“Il ragionamento di Fossati sul Brasile è più che condivisibile, si tratta di una valorizzazione giusta che riflette il prestigio di un asset come Tim Brasil. La voce fuori dal coro è quella di Giulio Sapelli, ordinario di Storia Economica all’Università degli studi di Milano, il quale si dissocia dai commenti di alcuni analisti, che ritengono troppo elevata la valutazione di Tim Brasil (fino a 28-30 miliardi) indicata dalla Findim di Marco Fossati. Per l’economista – che si occupa della formazione dei dirigenti Telecom ed è esperto di Sud America, dove ha lavorato alla start up di Tim Brasil – il Brasile, nonostante gli analisti ritengano “vada male”, “è un gigante e avere in loco un’impresa come Tim è un grande valore. Più che fare valutazioni sul settore tlc, è importante guardare il mercato”.
“I multipli riflettono l’orientamento di chi li fa – sottolinea Sapelli – Fossati e, si spera, anche il nuovo management di Telecom hanno capito che è ora di finirla con la politica di dismissioni a favore di un aumento di capitale serio, che trasformi la società in una vera public company. Tutto ciò è incluso nella valutazione e il mercato deve scommetterci”. Il professore è d’accordo
anche sulle modifiche alla governance, chieste da Findim e da Asati per dare più spazio alle minoranze. Non capisco perché finora non siano state fatte, anche i piccoli azionisti devono essere valorizzati, ma spesso ciò in Italia non avviene”.
In merito a Telefonica, Sapelli è convinto che il socio spagnolo di Telco debba “accompagnare questo percorso, capendo che è nei suoi interessi essere azionista di un’azienda competitiva. Telefonica deve capire che il suo ruolo può anche essere declassato, nel caso di un aumento di capitale consistente e dell’ingresso di nuovi azionisti”.
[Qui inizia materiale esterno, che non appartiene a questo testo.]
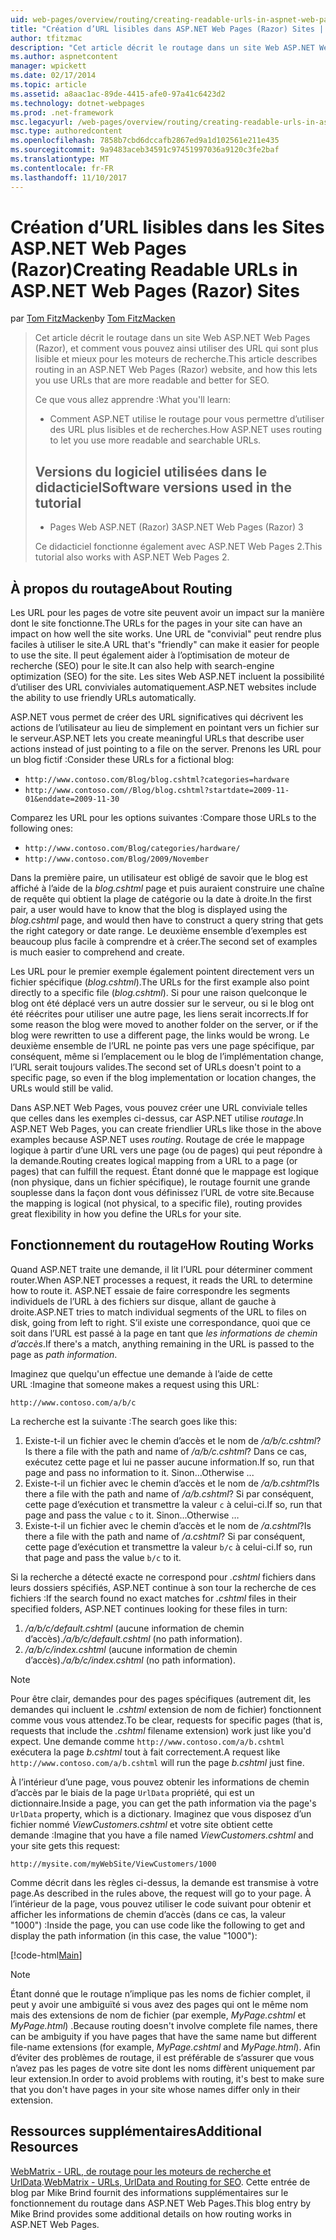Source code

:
 ```yaml
---
uid: web-pages/overview/routing/creating-readable-urls-in-aspnet-web-pages-sites
title: "Création d’URL lisibles dans ASP.NET Web Pages (Razor) Sites | Documents Microsoft"
author: tfitzmac
description: "Cet article décrit le routage dans un site Web ASP.NET Web Pages (Razor), et comment vous pouvez ainsi utiliser des URL qui sont plus lisible et mieux pour les moteurs de recherche. Vous allez..."
ms.author: aspnetcontent
manager: wpickett
ms.date: 02/17/2014
ms.topic: article
ms.assetid: a8aac1ac-89de-4415-afe0-97a41c6423d2
ms.technology: dotnet-webpages
ms.prod: .net-framework
msc.legacyurl: /web-pages/overview/routing/creating-readable-urls-in-aspnet-web-pages-sites
msc.type: authoredcontent
ms.openlocfilehash: 7858b7cbd6dccafb2867ed9a1d102561e211e435
ms.sourcegitcommit: 9a9483aceb34591c97451997036a9120c3fe2baf
ms.translationtype: MT
ms.contentlocale: fr-FR
ms.lasthandoff: 11/10/2017
---
```

<a name="creating-readable-urls-in-aspnet-web-pages-razor-sites"></a><span data-ttu-id="d6e46-104">Création d’URL lisibles dans les Sites ASP.NET Web Pages (Razor)</span><span class="sxs-lookup"><span data-stu-id="d6e46-104">Creating Readable URLs in ASP.NET Web Pages (Razor) Sites</span></span>
====================
<span data-ttu-id="d6e46-105">par [Tom FitzMacken](https://github.com/tfitzmac)</span><span class="sxs-lookup"><span data-stu-id="d6e46-105">by [Tom FitzMacken](https://github.com/tfitzmac)</span></span>

> <span data-ttu-id="d6e46-106">Cet article décrit le routage dans un site Web ASP.NET Web Pages (Razor), et comment vous pouvez ainsi utiliser des URL qui sont plus lisible et mieux pour les moteurs de recherche.</span><span class="sxs-lookup"><span data-stu-id="d6e46-106">This article describes routing in an ASP.NET Web Pages (Razor) website, and how this lets you use URLs that are more readable and better for SEO.</span></span>
> 
> <span data-ttu-id="d6e46-107">Ce que vous allez apprendre :</span><span class="sxs-lookup"><span data-stu-id="d6e46-107">What you'll learn:</span></span>
> 
> - <span data-ttu-id="d6e46-108">Comment ASP.NET utilise le routage pour vous permettre d’utiliser des URL plus lisibles et de recherches.</span><span class="sxs-lookup"><span data-stu-id="d6e46-108">How ASP.NET uses routing to let you use more readable and searchable URLs.</span></span>
>   
> 
> ## <a name="software-versions-used-in-the-tutorial"></a><span data-ttu-id="d6e46-109">Versions du logiciel utilisées dans le didacticiel</span><span class="sxs-lookup"><span data-stu-id="d6e46-109">Software versions used in the tutorial</span></span>
> 
> 
> - <span data-ttu-id="d6e46-110">Pages Web ASP.NET (Razor) 3</span><span class="sxs-lookup"><span data-stu-id="d6e46-110">ASP.NET Web Pages (Razor) 3</span></span>
>   
> 
> <span data-ttu-id="d6e46-111">Ce didacticiel fonctionne également avec ASP.NET Web Pages 2.</span><span class="sxs-lookup"><span data-stu-id="d6e46-111">This tutorial also works with ASP.NET Web Pages 2.</span></span>


## <a name="about-routing"></a><span data-ttu-id="d6e46-112">À propos du routage</span><span class="sxs-lookup"><span data-stu-id="d6e46-112">About Routing</span></span>

<span data-ttu-id="d6e46-113">Les URL pour les pages de votre site peuvent avoir un impact sur la manière dont le site fonctionne.</span><span class="sxs-lookup"><span data-stu-id="d6e46-113">The URLs for the pages in your site can have an impact on how well the site works.</span></span> <span data-ttu-id="d6e46-114">Une URL de &quot;convivial&quot; peut rendre plus faciles à utiliser le site.</span><span class="sxs-lookup"><span data-stu-id="d6e46-114">A URL that's &quot;friendly&quot; can make it easier for people to use the site.</span></span> <span data-ttu-id="d6e46-115">Il peut également aider à l’optimisation de moteur de recherche (SEO) pour le site.</span><span class="sxs-lookup"><span data-stu-id="d6e46-115">It can also help with search-engine optimization (SEO) for the site.</span></span> <span data-ttu-id="d6e46-116">Les sites Web ASP.NET incluent la possibilité d’utiliser des URL conviviales automatiquement.</span><span class="sxs-lookup"><span data-stu-id="d6e46-116">ASP.NET websites include the ability to use friendly URLs automatically.</span></span>

<span data-ttu-id="d6e46-117">ASP.NET vous permet de créer des URL significatives qui décrivent les actions de l’utilisateur au lieu de simplement en pointant vers un fichier sur le serveur.</span><span class="sxs-lookup"><span data-stu-id="d6e46-117">ASP.NET lets you create meaningful URLs that describe user actions instead of just pointing to a file on the server.</span></span> <span data-ttu-id="d6e46-118">Prenons les URL pour un blog fictif :</span><span class="sxs-lookup"><span data-stu-id="d6e46-118">Consider these URLs for a fictional blog:</span></span>

- `http://www.contoso.com/Blog/blog.cshtml?categories=hardware`
- `http://www.contoso.com//Blog/blog.cshtml?startdate=2009-11-01&enddate=2009-11-30`

<span data-ttu-id="d6e46-119">Comparez les URL pour les options suivantes :</span><span class="sxs-lookup"><span data-stu-id="d6e46-119">Compare those URLs to the following ones:</span></span>

- `http://www.contoso.com/Blog/categories/hardware/`
- `http://www.contoso.com/Blog/2009/November`

<span data-ttu-id="d6e46-120">Dans la première paire, un utilisateur est obligé de savoir que le blog est affiché à l’aide de la *blog.cshtml* page et puis auraient construire une chaîne de requête qui obtient la plage de catégorie ou la date à droite.</span><span class="sxs-lookup"><span data-stu-id="d6e46-120">In the first pair, a user would have to know that the blog is displayed using the *blog.cshtml* page, and would then have to construct a query string that gets the right category or date range.</span></span> <span data-ttu-id="d6e46-121">Le deuxième ensemble d’exemples est beaucoup plus facile à comprendre et à créer.</span><span class="sxs-lookup"><span data-stu-id="d6e46-121">The second set of examples is much easier to comprehend and create.</span></span>

<span data-ttu-id="d6e46-122">Les URL pour le premier exemple également pointent directement vers un fichier spécifique (*blog.cshtml*).</span><span class="sxs-lookup"><span data-stu-id="d6e46-122">The URLs for the first example also point directly to a specific file (*blog.cshtml*).</span></span> <span data-ttu-id="d6e46-123">Si pour une raison quelconque le blog ont été déplacé vers un autre dossier sur le serveur, ou si le blog ont été réécrites pour utiliser une autre page, les liens serait incorrects.</span><span class="sxs-lookup"><span data-stu-id="d6e46-123">If for some reason the blog were moved to another folder on the server, or if the blog were rewritten to use a different page, the links would be wrong.</span></span> <span data-ttu-id="d6e46-124">Le deuxième ensemble de l’URL ne pointe pas vers une page spécifique, par conséquent, même si l’emplacement ou le blog de l’implémentation change, l’URL serait toujours valides.</span><span class="sxs-lookup"><span data-stu-id="d6e46-124">The second set of URLs doesn't point to a specific page, so even if the blog implementation or location changes, the URLs would still be valid.</span></span>

<span data-ttu-id="d6e46-125">Dans ASP.NET Web Pages, vous pouvez créer une URL conviviale telles que celles dans les exemples ci-dessus, car ASP.NET utilise *routage*.</span><span class="sxs-lookup"><span data-stu-id="d6e46-125">In ASP.NET Web Pages, you can create friendlier URLs like those in the above examples because ASP.NET uses *routing*.</span></span> <span data-ttu-id="d6e46-126">Routage de crée le mappage logique à partir d’une URL vers une page (ou de pages) qui peut répondre à la demande.</span><span class="sxs-lookup"><span data-stu-id="d6e46-126">Routing creates logical mapping from a URL to a page (or pages) that can fulfill the request.</span></span> <span data-ttu-id="d6e46-127">Étant donné que le mappage est logique (non physique, dans un fichier spécifique), le routage fournit une grande souplesse dans la façon dont vous définissez l’URL de votre site.</span><span class="sxs-lookup"><span data-stu-id="d6e46-127">Because the mapping is logical (not physical, to a specific file), routing provides great flexibility in how you define the URLs for your site.</span></span>

## <a name="how-routing-works"></a><span data-ttu-id="d6e46-128">Fonctionnement du routage</span><span class="sxs-lookup"><span data-stu-id="d6e46-128">How Routing Works</span></span>

<span data-ttu-id="d6e46-129">Quand ASP.NET traite une demande, il lit l’URL pour déterminer comment router.</span><span class="sxs-lookup"><span data-stu-id="d6e46-129">When ASP.NET processes a request, it reads the URL to determine how to route it.</span></span> <span data-ttu-id="d6e46-130">ASP.NET essaie de faire correspondre les segments individuels de l’URL à des fichiers sur disque, allant de gauche à droite.</span><span class="sxs-lookup"><span data-stu-id="d6e46-130">ASP.NET tries to match individual segments of the URL to files on disk, going from left to right.</span></span> <span data-ttu-id="d6e46-131">S’il existe une correspondance, quoi que ce soit dans l’URL est passé à la page en tant que *les informations de chemin d’accès*.</span><span class="sxs-lookup"><span data-stu-id="d6e46-131">If there's a match, anything remaining in the URL is passed to the page as *path information*.</span></span>

<span data-ttu-id="d6e46-132">Imaginez que quelqu'un effectue une demande à l’aide de cette URL :</span><span class="sxs-lookup"><span data-stu-id="d6e46-132">Imagine that someone makes a request using this URL:</span></span>

`http://www.contoso.com/a/b/c`

<span data-ttu-id="d6e46-133">La recherche est la suivante :</span><span class="sxs-lookup"><span data-stu-id="d6e46-133">The search goes like this:</span></span>

1. <span data-ttu-id="d6e46-134">Existe-t-il un fichier avec le chemin d’accès et le nom de */a/b/c.cshtml*?</span><span class="sxs-lookup"><span data-stu-id="d6e46-134">Is there a file with the path and name of */a/b/c.cshtml*?</span></span> <span data-ttu-id="d6e46-135">Dans ce cas, exécutez cette page et lui ne passer aucune information.</span><span class="sxs-lookup"><span data-stu-id="d6e46-135">If so, run that page and pass no information to it.</span></span> <span data-ttu-id="d6e46-136">Sinon...</span><span class="sxs-lookup"><span data-stu-id="d6e46-136">Otherwise ...</span></span>
2. <span data-ttu-id="d6e46-137">Existe-t-il un fichier avec le chemin d’accès et le nom de */a/b.cshtml*?</span><span class="sxs-lookup"><span data-stu-id="d6e46-137">Is there a file with the path and name of */a/b.cshtml*?</span></span> <span data-ttu-id="d6e46-138">Si par conséquent, cette page d’exécution et transmettre la valeur `c` à celui-ci.</span><span class="sxs-lookup"><span data-stu-id="d6e46-138">If so, run that page and pass the value `c` to it.</span></span> <span data-ttu-id="d6e46-139">Sinon...</span><span class="sxs-lookup"><span data-stu-id="d6e46-139">Otherwise …</span></span>
3. <span data-ttu-id="d6e46-140">Existe-t-il un fichier avec le chemin d’accès et le nom de */a.cshtml*?</span><span class="sxs-lookup"><span data-stu-id="d6e46-140">Is there a file with the path and name of */a.cshtml*?</span></span> <span data-ttu-id="d6e46-141">Si par conséquent, cette page d’exécution et transmettre la valeur `b/c` à celui-ci.</span><span class="sxs-lookup"><span data-stu-id="d6e46-141">If so, run that page and pass the value `b/c` to it.</span></span>

<span data-ttu-id="d6e46-142">Si la recherche a détecté exacte ne correspond pour *.cshtml* fichiers dans leurs dossiers spécifiés, ASP.NET continue à son tour la recherche de ces fichiers :</span><span class="sxs-lookup"><span data-stu-id="d6e46-142">If the search found no exact matches for *.cshtml* files in their specified folders, ASP.NET continues looking for these files in turn:</span></span>

1. <span data-ttu-id="d6e46-143">*/a/b/c/default.cshtml* (aucune information de chemin d’accès).</span><span class="sxs-lookup"><span data-stu-id="d6e46-143">*/a/b/c/default.cshtml* (no path information).</span></span>
2. <span data-ttu-id="d6e46-144">*/a/b/c/index.cshtml* (aucune information de chemin d’accès).</span><span class="sxs-lookup"><span data-stu-id="d6e46-144">*/a/b/c/index.cshtml* (no path information).</span></span>

> [!NOTE]
> <span data-ttu-id="d6e46-145">Pour être clair, demandes pour des pages spécifiques (autrement dit, les demandes qui incluent le *.cshtml* extension de nom de fichier) fonctionnent comme vous vous attendez.</span><span class="sxs-lookup"><span data-stu-id="d6e46-145">To be clear, requests for specific pages (that is, requests that include the *.cshtml* filename extension) work just like you'd expect.</span></span> <span data-ttu-id="d6e46-146">Une demande comme `http://www.contoso.com/a/b.cshtml` exécutera la page *b.cshtml* tout à fait correctement.</span><span class="sxs-lookup"><span data-stu-id="d6e46-146">A request like `http://www.contoso.com/a/b.cshtml` will run the page *b.cshtml* just fine.</span></span>


<span data-ttu-id="d6e46-147">À l’intérieur d’une page, vous pouvez obtenir les informations de chemin d’accès par le biais de la page `UrlData` propriété, qui est un dictionnaire.</span><span class="sxs-lookup"><span data-stu-id="d6e46-147">Inside a page, you can get the path information via the page's `UrlData` property, which is a dictionary.</span></span> <span data-ttu-id="d6e46-148">Imaginez que vous disposez d’un fichier nommé *ViewCustomers.cshtml* et votre site obtient cette demande :</span><span class="sxs-lookup"><span data-stu-id="d6e46-148">Imagine that you have a file named *ViewCustomers.cshtml* and your site gets this request:</span></span>

`http://mysite.com/myWebSite/ViewCustomers/1000`

<span data-ttu-id="d6e46-149">Comme décrit dans les règles ci-dessus, la demande est transmise à votre page.</span><span class="sxs-lookup"><span data-stu-id="d6e46-149">As described in the rules above, the request will go to your page.</span></span> <span data-ttu-id="d6e46-150">À l’intérieur de la page, vous pouvez utiliser le code suivant pour obtenir et afficher les informations de chemin d’accès (dans ce cas, la valeur &quot;1000&quot;) :</span><span class="sxs-lookup"><span data-stu-id="d6e46-150">Inside the page, you can use code like the following to get and display the path information (in this case, the value &quot;1000&quot;):</span></span>

[!code-html[Main](creating-readable-urls-in-aspnet-web-pages-sites/samples/sample1.html)]

> [!NOTE]
> <span data-ttu-id="d6e46-151">Étant donné que le routage n’implique pas les noms de fichier complet, il peut y avoir une ambiguïté si vous avez des pages qui ont le même nom mais des extensions de nom de fichier (par exemple, *MyPage.cshtml* et *MyPage.html*) .</span><span class="sxs-lookup"><span data-stu-id="d6e46-151">Because routing doesn't involve complete file names, there can be ambiguity if you have pages that have the same name but different file-name extensions (for example, *MyPage.cshtml* and *MyPage.html*).</span></span> <span data-ttu-id="d6e46-152">Afin d’éviter des problèmes de routage, il est préférable de s’assurer que vous n’avez pas les pages de votre site dont les noms diffèrent uniquement par leur extension.</span><span class="sxs-lookup"><span data-stu-id="d6e46-152">In order to avoid problems with routing, it's best to make sure that you don't have pages in your site whose names differ only in their extension.</span></span>


<a id="Additional_Resources"></a>
## <a name="additional-resources"></a><span data-ttu-id="d6e46-153">Ressources supplémentaires</span><span class="sxs-lookup"><span data-stu-id="d6e46-153">Additional Resources</span></span>

<span data-ttu-id="d6e46-154">[WebMatrix - URL, de routage pour les moteurs de recherche et UrlData](http://www.mikesdotnetting.com/Article/165/WebMatrix-URLs-UrlData-and-Routing-for-SEO).</span><span class="sxs-lookup"><span data-stu-id="d6e46-154">[WebMatrix - URLs, UrlData and Routing for SEO](http://www.mikesdotnetting.com/Article/165/WebMatrix-URLs-UrlData-and-Routing-for-SEO).</span></span> <span data-ttu-id="d6e46-155">Cette entrée de blog par Mike Brind fournit des informations supplémentaires sur le fonctionnement du routage dans ASP.NET Web Pages.</span><span class="sxs-lookup"><span data-stu-id="d6e46-155">This blog entry by Mike Brind provides some additional details on how routing works in ASP.NET Web Pages.</span></span>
Intanto è atteso per domani, in occasione del cda di Telecom Italia, il Piano industriale 2014-2016 di Tim Brasil i cui dati essenziali vengono anticipati da L’Espresso. Il giro d’affari 2013 di Tim Brasil è stimato 20.044 milioni di reais, in euro 6 miliardi e 200 milioni. Nel 2014 il ritmo di crescita del fatturato, che negli ultimi anni è stato sopra il 6 per cento, quasi si dimezza (più 3,5 per cento) con un fatturato previsto di 20 miliardi 751 milioni di reais (6,4 miliardi di euro) per poi scattare di nuovo nel 2015 e nel 2016 con un più 6,2 e un più 8,5 fin quasi a tagliare il traguardo dei 24 miliardi di reais (7,4 miliardi di euro). L’Ebitda medio annuo nel periodo, cioè la redditività del business, resta dunque oltre l’8 per cento, da 1,5 miliardi del 2013 agli oltre due miliardi del 2016.
Considerando solo l’attività di telefonia mobile di Tim, che comunque è quella preponderante, un elemento di cui tenere conto è la necessità di adeguare in continuazione la rete: se la spesa complessiva (Capex) si attesta sul 20 per cento del fatturato, più della metà è destinata appunto alla rete, al suo sviluppo e alla sua manutenzione.
Il Piano industriale registra anche un cambio nel profilo degli utenti: meno telefonate prepagate, più bollette a consuntivo. Il che può aumentare la vulnerabilità dell’azienda. Ma resta sempre un’attività con un orizzonte suggestivo, visto che la differenza tra ebitda e capex, vale a dire tra margine di guadagno e investimento di nuovo capitale in beni durevoli, non solo è abbondantemente positivo, ma resta in crescita: va da 1,4 miliardi di reais del 2013 a 2,5 miliardi del 2016 (da 430 a 770 milioni di euro).